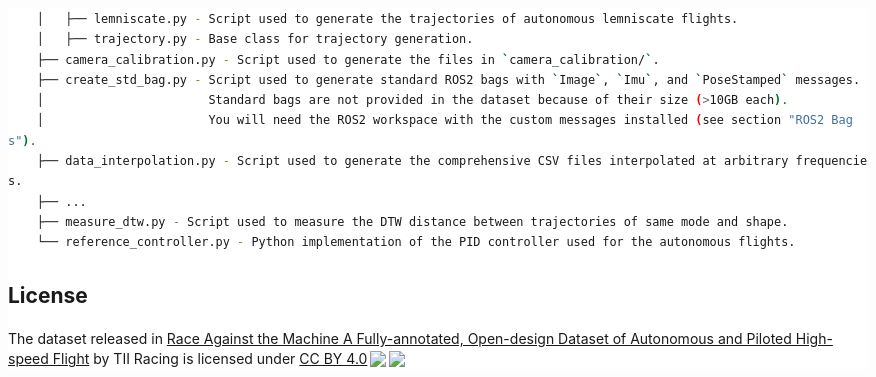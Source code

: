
 ```sh
    │   ├── lemniscate.py - Script used to generate the trajectories of autonomous lemniscate flights.
    │   ├── trajectory.py - Base class for trajectory generation.
    ├── camera_calibration.py - Script used to generate the files in `camera_calibration/`.
    ├── create_std_bag.py - Script used to generate standard ROS2 bags with `Image`, `Imu`, and `PoseStamped` messages. 
    │                       Standard bags are not provided in the dataset because of their size (>10GB each).
    │                       You will need the ROS2 workspace with the custom messages installed (see section "ROS2 Bags").
    ├── data_interpolation.py - Script used to generate the comprehensive CSV files interpolated at arbitrary frequencies.
    ├── ...
    ├── measure_dtw.py - Script used to measure the DTW distance between trajectories of same mode and shape.
    └── reference_controller.py - Python implementation of the PID controller used for the autonomous flights.
```

## License

<p xmlns:cc="http://creativecommons.org/ns#" xmlns:dct="http://purl.org/dc/terms/">The dataset released in <a property="dct:title" rel="cc:attributionURL" href="https://github.com/tii-racing/drone-racing-dataset">Race Against the Machine A Fully-annotated, Open-design Dataset of Autonomous and Piloted High-speed Flight</a> by <span property="cc:attributionName">TII Racing</span> is licensed under <a href="http://creativecommons.org/licenses/by/4.0/?ref=chooser-v1" target="_blank" rel="license noopener noreferrer" style="display:inline-block;">CC BY 4.0<img style="height:22px!important;margin-left:3px;vertical-align:text-bottom;" src="https://mirrors.creativecommons.org/presskit/icons/cc.svg?ref=chooser-v1"><img style="height:22px!important;margin-left:3px;vertical-align:text-bottom;" src="https://mirrors.creativecommons.org/presskit/icons/by.svg?ref=chooser-v1"></a></p>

..............................

## Task
Exclude the images, then output the data above word for word.

## Final answer
Source code

:
 ```sh
    │   ├── lemniscate.py - Script used to generate the trajectories of autonomous lemniscate flights.
    │   ├── trajectory.py - Base class for trajectory generation.
    ├── camera_calibration.py - Script used to generate the files in `camera_calibration/`.
    ├── create_std_bag.py - Script used to generate standard ROS2 bags with `Image`, `Imu`, and `PoseStamped` messages. 
    │                       Standard bags are not provided in the dataset because of their size (>10GB each).
    │                       You will need the ROS2 workspace with the custom messages installed (see section "ROS2 Bags").
    ├── data_interpolation.py - Script used to generate the comprehensive CSV files interpolated at arbitrary frequencies.
    ├── ...
    ├── measure_dtw.py - Script used to measure the DTW distance between trajectories of same mode and shape.
    └── reference_controller.py - Python implementation of the PID controller used for the autonomous flights.
```

## License

<p xmlns:cc="http://creativecommons.org/ns#" xmlns:dct="http://purl.org/dc/terms/">The dataset released in <a property="dct:title" rel="cc:attributionURL" href="https://github.com/tii-racing/drone-racing-dataset">Race Against the Machine A Fully-annotated, Open-design Dataset of Autonomous and Piloted High-speed Flight</a> by <span property="cc:attributionName">TII Racing</span> is licensed under <a href="http://creativecommons.org/licenses/by/4.0/?ref=chooser-v1" target="_blank" rel="license noopener noreferrer" style="display:inline-block;">CC BY 4.0<img style="height:22px!important;margin-left:3px;vertical-align:text-bottom;" src="https://mirrors.creativecommons.org/presskit/icons/cc.svg?ref=chooser-v1"><img style="height:22px!important;margin-left:3px;vertical-align:text-bottom;" src="https://mirrors.creativecommons.org/presskit/icons/by.svg?ref=chooser-v1"></a></p>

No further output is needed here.